オープンサイエンスにおける研究データ管理に関する基礎的な知識の習得を目的に、大学・研究機関の図書館、IT部門、研究支援部門等の支援人材育成のためのトレーニングツールとして開講されるもので、2016年度にデータ管理のための教材資料を作成・公開した「オープンアクセスリポジトリ推進協会」(JPCOAR)研究データタスクフォースの協力のもと、NIIが制作したものです。

受講の受付は8月23日から開始されます。

オンライン講座「オープンサイエンス時代の研究データ管理」開講/JMOOCの公認プラットフォーム「gacco」で(NII,2017/8/18)
http://www.nii.ac.jp/news/release/2017/0818.html

米国の大学・研究図書館協会も、バージニア州シャーロッツビルでの白人至上主義団体と反対派の衝突を受け声明を発表

2017年8月17日、米国の大学・研究図書館協会(ACRL)の理事会も、バージニア州シャーロッツビルでの白人至上主義団体と反対派の衝突事件を受け、声明を発表しました。

白人至上主義団体等を非難し、同じような事件が学内で発生する可能性を認識するとともに、異なる意見の自由な交換へのACRLの貢献は揺るぎないもので、今後も、大学図書館における多様性・包摂・公平・アクセスを支持し、要求し続けると述べています。

ACRL Board of Directors Condemns Racism and Violence in Charlottesville(ACRL insider,2017/8/17)
http://www.acrl.ala.org/acrlinsider/archives/14326

カナダ・Portage、“Federated Research Data Repository”の検索ツールを用いた研究データの発見性向上のためのパイロット事業のレポートを公開

2017年8月16日、カナダ研究図書館協会(CARL)の研究データ管理(RDM)に関するプロジェクト“Portage”が、レポート“Portage Data Discovery Expert Group - Collections Development Working Group : Phase One Report”を公開しました。

開発中のプラットフォーム“Federated Research Data Repository ”(FRDR) の検索ツールを用いた、カナダの10の研究データリポジトリの研究データの発見性向上のためのパイロット事業の第1段階において明らかになった、課題・推奨事項・次の段階に向けての提案が述べられています。

【イベント】KU-ORCAS キックオフセミナー「デジタル・アーカイブ化の先にあるものー新しい人文学研究のあり方をめぐってー」(9/22・東京、吹田)

2017年9月22日、関西大学東京センターと関西大学千里山キャンパスにおいて、「KU-ORCAS キックオフセミナー」が開催されます。

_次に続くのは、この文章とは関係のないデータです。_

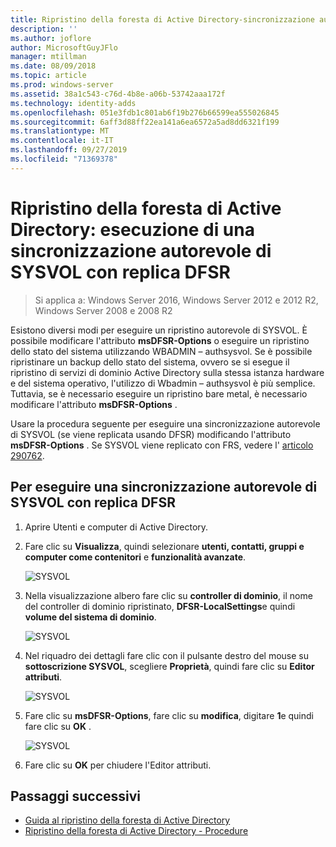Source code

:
 ```yaml
---
title: Ripristino della foresta di Active Directory-sincronizzazione autorevole di SYSVOL
description: ''
ms.author: joflore
author: MicrosoftGuyJFlo
manager: mtillman
ms.date: 08/09/2018
ms.topic: article
ms.prod: windows-server
ms.assetid: 38a1c543-c76d-4b8e-a06b-53742aaa172f
ms.technology: identity-adds
ms.openlocfilehash: 051e3fdb1c801ab6f19b276b66599ea555026845
ms.sourcegitcommit: 6aff3d88ff22ea141a6ea6572a5ad8dd6321f199
ms.translationtype: MT
ms.contentlocale: it-IT
ms.lasthandoff: 09/27/2019
ms.locfileid: "71369378"
---
```

# <a name="ad-forest-recovery---performing-an-authoritative-synchronization-of-dfsr-replicated-sysvol"></a>Ripristino della foresta di Active Directory: esecuzione di una sincronizzazione autorevole di SYSVOL con replica DFSR  

>Si applica a: Windows Server 2016, Windows Server 2012 e 2012 R2, Windows Server 2008 e 2008 R2

Esistono diversi modi per eseguire un ripristino autorevole di SYSVOL. È possibile modificare l'attributo **msDFSR-Options** o eseguire un ripristino dello stato del sistema utilizzando WBADMIN – authsysvol. Se è possibile ripristinare un backup dello stato del sistema, ovvero se si esegue il ripristino di servizi di dominio Active Directory sulla stessa istanza hardware e del sistema operativo, l'utilizzo di Wbadmin – authsysvol è più semplice. Tuttavia, se è necessario eseguire un ripristino bare metal, è necessario modificare l'attributo **msDFSR-Options** .  

Usare la procedura seguente per eseguire una sincronizzazione autorevole di SYSVOL (se viene replicata usando DFSR) modificando l'attributo **msDFSR-Options** . Se SYSVOL viene replicato con FRS, vedere l' [articolo 290762](https://go.microsoft.com/fwlink/?LinkId=148443).  

## <a name="to-perform-an-authoritative-synchronization-of-dfsr-replicated-sysvol"></a>Per eseguire una sincronizzazione autorevole di SYSVOL con replica DFSR  

1. Aprire Utenti e computer di Active Directory.  
2. Fare clic su **Visualizza**, quindi selezionare **utenti, contatti, gruppi e computer come contenitori** e **funzionalità avanzate**. 

   ![SYSVOL](media/AD-Forest-Recovery-Authoritative-Recovery-SYSVOL/sysvol1.png) 

3. Nella visualizzazione albero fare clic su **controller di dominio**, il nome del controller di dominio ripristinato, **DFSR-LocalSettings**e quindi **volume del sistema di dominio**. 

   ![SYSVOL](media/AD-Forest-Recovery-Authoritative-Recovery-SYSVOL/sysvol2.png)  

4. Nel riquadro dei dettagli fare clic con il pulsante destro del mouse su **sottoscrizione SYSVOL**, scegliere **Proprietà**, quindi fare clic su **Editor attributi**.  

   ![SYSVOL](media/AD-Forest-Recovery-Authoritative-Recovery-SYSVOL/sysvol3.png) 

5. Fare clic su **msDFSR-Options**, fare clic su **modifica**, digitare **1**e quindi fare clic su **OK** .  

   ![SYSVOL](media/AD-Forest-Recovery-Authoritative-Recovery-SYSVOL/sysvol4.png) 

6. Fare clic su **OK** per chiudere l'Editor attributi.  
  
## <a name="next-steps"></a>Passaggi successivi

- [Guida al ripristino della foresta di Active Directory](AD-Forest-Recovery-Guide.md)
- [Ripristino della foresta di Active Directory - Procedure](AD-Forest-Recovery-Procedures.md)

このセミナーは関西大学アジア・オープン・リサーチセンター(KU-ORCAS)の設立を記念したもので、テーマは「デジタル・アーカイブ化の先にあるものー新しい人文学研究のあり方をめぐってー」です。同センターは、デジタルアーカイブの構築を通して東アジア文化研究のオープン・プラットフォームの形成を目指しています。

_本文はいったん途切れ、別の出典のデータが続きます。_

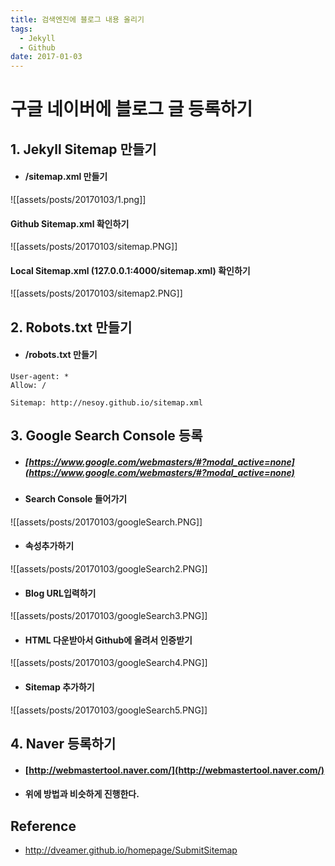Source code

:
 ```yaml
---
title: 검색엔진에 블로그 내용 올리기
tags:
  - Jekyll
  - Github
date: 2017-01-03
---
```


# **구글 네이버에 블로그 글 등록하기**

## 1. Jekyll Sitemap 만들기
- #### /sitemap.xml 만들기

![[assets/posts/20170103/1.png]]

#### Github Sitemap.xml 확인하기
  ![[assets/posts/20170103/sitemap.PNG]]

#### Local Sitemap.xml (127.0.0.1:4000/sitemap.xml) 확인하기
  ![[assets/posts/20170103/sitemap2.PNG]]

## 2. Robots.txt 만들기
- #### /robots.txt 만들기

```
User-agent: *
Allow: /

Sitemap: http://nesoy.github.io/sitemap.xml
```

## 3. Google Search Console 등록
- ##### [https://www.google.com/webmasters/#?modal_active=none](https://www.google.com/webmasters/#?modal_active=none)

- #### Search Console 들어가기
![[assets/posts/20170103/googleSearch.PNG]]

- #### 속성추가하기
![[assets/posts/20170103/googleSearch2.PNG]]

- #### Blog URL입력하기
![[assets/posts/20170103/googleSearch3.PNG]]

- #### HTML 다운받아서 Github에 올려서 인증받기
![[assets/posts/20170103/googleSearch4.PNG]]

- #### Sitemap 추가하기
![[assets/posts/20170103/googleSearch5.PNG]]

## 4. Naver 등록하기
- #### [http://webmastertool.naver.com/](http://webmastertool.naver.com/)
- #### 위에 방법과 비슷하게 진행한다.


## Reference
- <http://dveamer.github.io/homepage/SubmitSitemap>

セミナーは二会場同時開催で、二元中継されます。参加は無料で、事前申込が必要です。

講演 東京会場
永崎研宣(一般財団法人人文情報研究所 主席研究員)
「SAT 大蔵経テキストデータベース ー東アジア文化研究デジタルアーカイブのオープン・プラットフォームとしてー」
久永一郎(大日本印刷株式会社 C&I事業部コンサルティング本部IM&Sコンサルティング室室長)
「ルーヴル美術館・DNP 共同プロジェクト"Lonvrev-DNP Museum lab"鑑賞システムの開発プロセスと認知科学的実証(論文)の紹介」
「BnF(フランス国立図書館)所蔵 天球儀・地球儀の超高層細3次元計測の技術紹介」

Knowledge Exchange、雑誌論文のオープンアクセス(OA)化にかかる費用についてのレポートを公開

高等教育・研究向けインフラの活用と開発を目的とし、英・JiscやオランダのSURF等5機関で構成されるKnowledge Exchangeが、雑誌論文のオープンアクセス(OA)化にかかる費用についてのレポートを公開しています。

レポートは、調査の概要をまとめた“Paying for Open Access: The Authors perspective”と、調査結果の詳細を掲載した“Financial and administrative issues around article publication costs for Open Access”の2本です。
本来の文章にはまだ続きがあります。